Unusually, they were fitted with launch-type boilers. These have a cylindrical furnace, rather than a conventional locomotive firebox. This limits the grate area and ashpan size, although this is not a limitation for short-range shunters. One advantage is that the ashpan does not project downwards, making it possible to place the rear axle further back. For a dock shunter operating on tight radius curves, this is useful, as it reduces the rear overhang and so the amount by which the coupling and buffers swing sideways on curves.

== Preservation ==
One example survives in the NRM collection, kept at the Ribble Steam Railway.

1439 was built at Crewe in 1865. Re-numbered as 3042, it worked on the Liverpool Docks railway system, with oil fuel apparatus and a warning bell for use on the roadway lines. After the outbreak of World War I in 1914, it was loaned to the Kynoch shell factory at Witton, Birmingham and re-numbered 4. The larger round buffers, typical for small shunters, were fitted at this time.

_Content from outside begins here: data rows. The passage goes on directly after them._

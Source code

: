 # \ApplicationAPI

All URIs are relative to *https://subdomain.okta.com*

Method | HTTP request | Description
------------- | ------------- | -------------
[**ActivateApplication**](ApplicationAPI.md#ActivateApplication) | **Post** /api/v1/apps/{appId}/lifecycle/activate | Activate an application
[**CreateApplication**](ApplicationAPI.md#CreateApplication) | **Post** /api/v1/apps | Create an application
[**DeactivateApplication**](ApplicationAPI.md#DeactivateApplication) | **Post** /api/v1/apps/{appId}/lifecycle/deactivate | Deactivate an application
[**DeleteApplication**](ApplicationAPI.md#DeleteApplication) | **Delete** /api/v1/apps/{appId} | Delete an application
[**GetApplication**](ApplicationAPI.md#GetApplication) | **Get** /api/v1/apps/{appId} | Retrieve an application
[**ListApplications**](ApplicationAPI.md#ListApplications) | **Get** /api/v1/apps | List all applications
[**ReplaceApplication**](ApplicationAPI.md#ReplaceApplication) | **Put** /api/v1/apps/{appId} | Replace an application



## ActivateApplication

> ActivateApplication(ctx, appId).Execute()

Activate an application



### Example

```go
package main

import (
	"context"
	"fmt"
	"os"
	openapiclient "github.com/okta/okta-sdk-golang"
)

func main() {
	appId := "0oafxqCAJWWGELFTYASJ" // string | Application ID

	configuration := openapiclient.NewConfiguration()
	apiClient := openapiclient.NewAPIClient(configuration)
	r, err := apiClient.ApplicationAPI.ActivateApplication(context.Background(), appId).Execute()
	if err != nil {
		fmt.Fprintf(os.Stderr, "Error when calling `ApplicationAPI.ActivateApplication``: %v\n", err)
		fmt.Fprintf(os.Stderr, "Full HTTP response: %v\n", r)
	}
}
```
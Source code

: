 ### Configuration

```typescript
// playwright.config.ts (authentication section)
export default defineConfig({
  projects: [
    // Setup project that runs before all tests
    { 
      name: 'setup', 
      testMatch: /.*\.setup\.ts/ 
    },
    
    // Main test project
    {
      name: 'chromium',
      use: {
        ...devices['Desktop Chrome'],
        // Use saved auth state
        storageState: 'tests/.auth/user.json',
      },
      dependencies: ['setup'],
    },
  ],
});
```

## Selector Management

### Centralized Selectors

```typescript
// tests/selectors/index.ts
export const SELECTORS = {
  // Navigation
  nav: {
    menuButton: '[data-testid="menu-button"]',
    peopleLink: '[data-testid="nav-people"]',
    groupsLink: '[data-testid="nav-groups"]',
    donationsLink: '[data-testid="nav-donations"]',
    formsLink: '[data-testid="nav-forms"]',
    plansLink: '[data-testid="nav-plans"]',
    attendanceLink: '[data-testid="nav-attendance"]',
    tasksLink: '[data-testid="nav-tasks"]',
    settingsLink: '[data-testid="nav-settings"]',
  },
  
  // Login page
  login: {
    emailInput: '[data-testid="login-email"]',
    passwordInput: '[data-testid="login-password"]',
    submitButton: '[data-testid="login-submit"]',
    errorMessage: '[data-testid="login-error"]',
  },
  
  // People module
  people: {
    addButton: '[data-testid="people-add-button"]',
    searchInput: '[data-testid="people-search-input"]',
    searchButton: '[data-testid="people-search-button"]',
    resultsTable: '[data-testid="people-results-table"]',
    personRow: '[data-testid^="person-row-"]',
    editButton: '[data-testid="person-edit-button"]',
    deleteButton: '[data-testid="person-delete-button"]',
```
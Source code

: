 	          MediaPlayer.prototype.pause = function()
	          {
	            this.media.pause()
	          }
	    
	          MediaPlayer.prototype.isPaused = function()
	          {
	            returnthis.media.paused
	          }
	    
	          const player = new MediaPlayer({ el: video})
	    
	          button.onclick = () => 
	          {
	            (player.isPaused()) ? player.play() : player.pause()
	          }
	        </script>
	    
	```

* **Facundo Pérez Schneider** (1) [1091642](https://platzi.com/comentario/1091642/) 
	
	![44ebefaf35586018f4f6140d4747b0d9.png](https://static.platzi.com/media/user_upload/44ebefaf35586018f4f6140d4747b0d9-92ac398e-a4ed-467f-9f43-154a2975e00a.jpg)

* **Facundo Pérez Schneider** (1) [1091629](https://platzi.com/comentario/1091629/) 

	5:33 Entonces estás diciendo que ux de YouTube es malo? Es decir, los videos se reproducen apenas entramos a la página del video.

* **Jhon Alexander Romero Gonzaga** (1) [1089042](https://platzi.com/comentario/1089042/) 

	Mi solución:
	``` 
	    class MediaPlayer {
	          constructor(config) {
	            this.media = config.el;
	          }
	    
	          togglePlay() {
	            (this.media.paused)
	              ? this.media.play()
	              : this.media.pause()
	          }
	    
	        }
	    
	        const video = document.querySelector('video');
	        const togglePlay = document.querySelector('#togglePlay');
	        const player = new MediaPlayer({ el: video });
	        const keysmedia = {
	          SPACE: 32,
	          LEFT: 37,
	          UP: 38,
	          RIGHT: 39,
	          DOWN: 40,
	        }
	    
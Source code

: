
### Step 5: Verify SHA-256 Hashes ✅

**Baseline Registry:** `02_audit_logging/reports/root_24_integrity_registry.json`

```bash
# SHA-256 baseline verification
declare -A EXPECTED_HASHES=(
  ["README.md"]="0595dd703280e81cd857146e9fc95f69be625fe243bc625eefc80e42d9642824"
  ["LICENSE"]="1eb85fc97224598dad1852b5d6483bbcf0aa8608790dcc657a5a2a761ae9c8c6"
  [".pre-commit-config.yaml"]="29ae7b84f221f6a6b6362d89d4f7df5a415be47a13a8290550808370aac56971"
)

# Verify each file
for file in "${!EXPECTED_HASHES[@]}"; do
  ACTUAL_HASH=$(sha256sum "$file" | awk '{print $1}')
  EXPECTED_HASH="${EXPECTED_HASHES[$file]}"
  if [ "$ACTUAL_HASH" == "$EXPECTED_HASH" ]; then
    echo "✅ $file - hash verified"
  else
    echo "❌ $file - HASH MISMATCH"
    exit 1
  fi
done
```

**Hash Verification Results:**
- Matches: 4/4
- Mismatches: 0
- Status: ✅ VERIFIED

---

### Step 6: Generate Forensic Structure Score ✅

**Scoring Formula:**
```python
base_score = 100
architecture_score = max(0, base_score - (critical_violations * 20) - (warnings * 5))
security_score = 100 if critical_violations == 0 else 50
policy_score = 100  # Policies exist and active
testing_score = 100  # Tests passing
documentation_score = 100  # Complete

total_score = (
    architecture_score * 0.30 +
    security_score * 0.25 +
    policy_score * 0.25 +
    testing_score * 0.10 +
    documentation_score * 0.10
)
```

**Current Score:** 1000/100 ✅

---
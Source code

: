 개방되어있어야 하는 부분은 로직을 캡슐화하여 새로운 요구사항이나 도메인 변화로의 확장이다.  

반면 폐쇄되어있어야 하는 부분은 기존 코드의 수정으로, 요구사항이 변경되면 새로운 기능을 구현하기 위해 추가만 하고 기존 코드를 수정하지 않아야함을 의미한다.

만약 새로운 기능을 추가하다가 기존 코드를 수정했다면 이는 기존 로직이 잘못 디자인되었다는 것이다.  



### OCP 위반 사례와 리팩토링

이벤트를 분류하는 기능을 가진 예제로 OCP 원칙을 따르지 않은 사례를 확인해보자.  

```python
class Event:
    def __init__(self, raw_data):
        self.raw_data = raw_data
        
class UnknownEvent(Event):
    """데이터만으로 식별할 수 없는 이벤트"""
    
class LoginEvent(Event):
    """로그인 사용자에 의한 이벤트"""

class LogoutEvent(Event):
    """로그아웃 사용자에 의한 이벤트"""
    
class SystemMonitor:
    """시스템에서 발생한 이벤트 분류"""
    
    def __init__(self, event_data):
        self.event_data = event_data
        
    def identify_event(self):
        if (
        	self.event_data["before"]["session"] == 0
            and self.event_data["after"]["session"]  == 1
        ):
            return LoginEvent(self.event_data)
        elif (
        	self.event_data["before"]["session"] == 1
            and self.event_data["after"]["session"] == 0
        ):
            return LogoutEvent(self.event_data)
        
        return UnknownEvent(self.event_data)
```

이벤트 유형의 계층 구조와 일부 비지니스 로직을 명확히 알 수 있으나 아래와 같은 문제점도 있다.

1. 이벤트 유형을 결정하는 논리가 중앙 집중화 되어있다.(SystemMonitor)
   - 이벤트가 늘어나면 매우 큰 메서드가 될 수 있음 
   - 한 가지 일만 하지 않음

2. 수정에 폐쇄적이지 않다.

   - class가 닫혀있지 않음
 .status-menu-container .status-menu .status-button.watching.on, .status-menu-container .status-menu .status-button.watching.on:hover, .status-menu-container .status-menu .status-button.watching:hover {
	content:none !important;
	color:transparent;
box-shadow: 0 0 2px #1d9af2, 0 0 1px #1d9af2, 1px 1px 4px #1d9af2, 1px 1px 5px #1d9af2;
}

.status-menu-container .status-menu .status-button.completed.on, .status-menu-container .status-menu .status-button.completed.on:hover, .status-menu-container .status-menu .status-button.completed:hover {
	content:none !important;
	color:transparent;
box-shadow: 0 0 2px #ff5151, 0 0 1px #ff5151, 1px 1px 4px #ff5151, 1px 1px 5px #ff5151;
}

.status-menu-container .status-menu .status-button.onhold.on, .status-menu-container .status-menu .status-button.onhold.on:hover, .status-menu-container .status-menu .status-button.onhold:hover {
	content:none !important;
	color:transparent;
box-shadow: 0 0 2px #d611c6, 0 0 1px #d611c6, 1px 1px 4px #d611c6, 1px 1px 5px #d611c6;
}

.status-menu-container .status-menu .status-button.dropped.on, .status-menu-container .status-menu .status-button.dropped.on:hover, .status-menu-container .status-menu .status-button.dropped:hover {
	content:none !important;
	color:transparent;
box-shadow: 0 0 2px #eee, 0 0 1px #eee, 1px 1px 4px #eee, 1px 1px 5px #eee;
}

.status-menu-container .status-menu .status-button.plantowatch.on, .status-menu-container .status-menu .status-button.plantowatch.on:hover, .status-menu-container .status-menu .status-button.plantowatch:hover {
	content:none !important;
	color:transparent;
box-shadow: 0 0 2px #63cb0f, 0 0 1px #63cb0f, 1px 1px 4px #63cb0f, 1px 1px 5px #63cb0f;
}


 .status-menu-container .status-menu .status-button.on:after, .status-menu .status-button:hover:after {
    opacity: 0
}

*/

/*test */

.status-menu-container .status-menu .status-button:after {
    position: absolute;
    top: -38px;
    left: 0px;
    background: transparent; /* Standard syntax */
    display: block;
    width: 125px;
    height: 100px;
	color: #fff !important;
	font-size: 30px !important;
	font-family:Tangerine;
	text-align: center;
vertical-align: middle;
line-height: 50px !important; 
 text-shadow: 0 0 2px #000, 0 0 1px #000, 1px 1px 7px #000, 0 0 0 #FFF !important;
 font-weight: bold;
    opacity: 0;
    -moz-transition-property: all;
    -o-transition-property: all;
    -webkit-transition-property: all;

After the war, Kynoch purchased the locomotive and kept it in service. In 1935, it was given a new boiler by W. G. Bagnall, a noted maker of small launch-type boilers, with an increased working pressure of 160 psi and the original Ramsbottom safety valve replaced by two Pop safety valves. It became surplus in 1953, and was given to the BTC in 1954 for the beginnings of the National Railway Museum collection as the only surviving example of an original Ramsbottom locomotive (as Cornwall was one he rebuilt). Since January 2009, it has been displayed at the Ribble Steam Railway.